**Exercise requirements**. Output must match the data below exactly from its first line through the line that contains "<!--END_SECTION:status-->", with no other line.

**Collection entries**.
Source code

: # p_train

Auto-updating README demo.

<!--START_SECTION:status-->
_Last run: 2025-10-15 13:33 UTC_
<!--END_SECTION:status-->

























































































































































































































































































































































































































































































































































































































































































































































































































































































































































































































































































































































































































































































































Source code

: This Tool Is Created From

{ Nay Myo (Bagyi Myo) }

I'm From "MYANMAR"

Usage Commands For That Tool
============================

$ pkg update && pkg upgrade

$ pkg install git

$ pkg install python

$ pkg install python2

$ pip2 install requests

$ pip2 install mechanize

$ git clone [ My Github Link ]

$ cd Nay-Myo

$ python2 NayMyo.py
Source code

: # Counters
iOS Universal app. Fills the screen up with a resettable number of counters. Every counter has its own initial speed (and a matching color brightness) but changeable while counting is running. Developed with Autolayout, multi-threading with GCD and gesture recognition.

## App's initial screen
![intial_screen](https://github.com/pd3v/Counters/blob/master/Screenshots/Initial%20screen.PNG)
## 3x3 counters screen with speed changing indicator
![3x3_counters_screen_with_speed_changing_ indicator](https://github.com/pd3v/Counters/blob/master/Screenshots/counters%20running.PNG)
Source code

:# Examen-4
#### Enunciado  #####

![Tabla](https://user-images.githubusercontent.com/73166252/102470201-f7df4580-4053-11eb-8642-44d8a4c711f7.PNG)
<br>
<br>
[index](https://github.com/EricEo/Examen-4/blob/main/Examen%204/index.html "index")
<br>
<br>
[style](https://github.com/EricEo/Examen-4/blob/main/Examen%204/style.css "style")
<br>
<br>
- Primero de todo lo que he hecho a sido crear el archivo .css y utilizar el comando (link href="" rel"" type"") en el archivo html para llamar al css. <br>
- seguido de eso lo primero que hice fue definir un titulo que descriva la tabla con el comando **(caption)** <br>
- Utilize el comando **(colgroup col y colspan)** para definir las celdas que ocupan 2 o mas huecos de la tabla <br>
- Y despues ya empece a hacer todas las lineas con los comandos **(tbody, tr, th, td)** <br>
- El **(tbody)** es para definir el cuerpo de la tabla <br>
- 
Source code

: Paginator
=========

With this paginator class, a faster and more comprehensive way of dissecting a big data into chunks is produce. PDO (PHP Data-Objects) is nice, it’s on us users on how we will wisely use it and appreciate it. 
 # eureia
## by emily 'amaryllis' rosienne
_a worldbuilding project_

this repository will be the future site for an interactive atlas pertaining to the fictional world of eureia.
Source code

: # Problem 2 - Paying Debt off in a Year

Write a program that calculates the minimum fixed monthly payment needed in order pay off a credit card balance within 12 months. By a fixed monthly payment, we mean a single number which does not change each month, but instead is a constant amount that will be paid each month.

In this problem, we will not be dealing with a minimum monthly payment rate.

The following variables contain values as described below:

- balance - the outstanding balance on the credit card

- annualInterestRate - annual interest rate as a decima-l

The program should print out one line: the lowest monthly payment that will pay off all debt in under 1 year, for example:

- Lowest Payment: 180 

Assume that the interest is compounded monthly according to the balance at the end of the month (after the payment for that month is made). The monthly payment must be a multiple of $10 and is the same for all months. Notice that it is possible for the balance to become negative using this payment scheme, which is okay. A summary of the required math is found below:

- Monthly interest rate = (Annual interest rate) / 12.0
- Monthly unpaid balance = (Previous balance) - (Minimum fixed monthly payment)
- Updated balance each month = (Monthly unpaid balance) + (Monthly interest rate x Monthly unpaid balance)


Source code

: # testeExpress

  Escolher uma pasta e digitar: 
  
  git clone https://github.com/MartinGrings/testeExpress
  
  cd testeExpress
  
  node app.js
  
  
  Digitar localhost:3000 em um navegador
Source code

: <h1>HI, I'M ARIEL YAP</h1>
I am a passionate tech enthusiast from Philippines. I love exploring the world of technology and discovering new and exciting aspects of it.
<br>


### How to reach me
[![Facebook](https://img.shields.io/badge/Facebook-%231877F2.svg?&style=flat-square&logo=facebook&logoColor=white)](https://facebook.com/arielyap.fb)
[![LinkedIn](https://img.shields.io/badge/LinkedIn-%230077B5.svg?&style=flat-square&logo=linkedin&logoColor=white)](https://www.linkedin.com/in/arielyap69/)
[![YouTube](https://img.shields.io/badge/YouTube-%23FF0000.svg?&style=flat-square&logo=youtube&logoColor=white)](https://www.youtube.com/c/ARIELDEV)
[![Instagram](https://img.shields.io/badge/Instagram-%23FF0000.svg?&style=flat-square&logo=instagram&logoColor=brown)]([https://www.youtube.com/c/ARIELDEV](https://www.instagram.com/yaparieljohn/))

**Solution to this task**.
Source code

: # p_train

Auto-updating README demo.

<!--START_SECTION:status-->
_Last run: 2025-10-15 13:33 UTC_
<!--END_SECTION:status-->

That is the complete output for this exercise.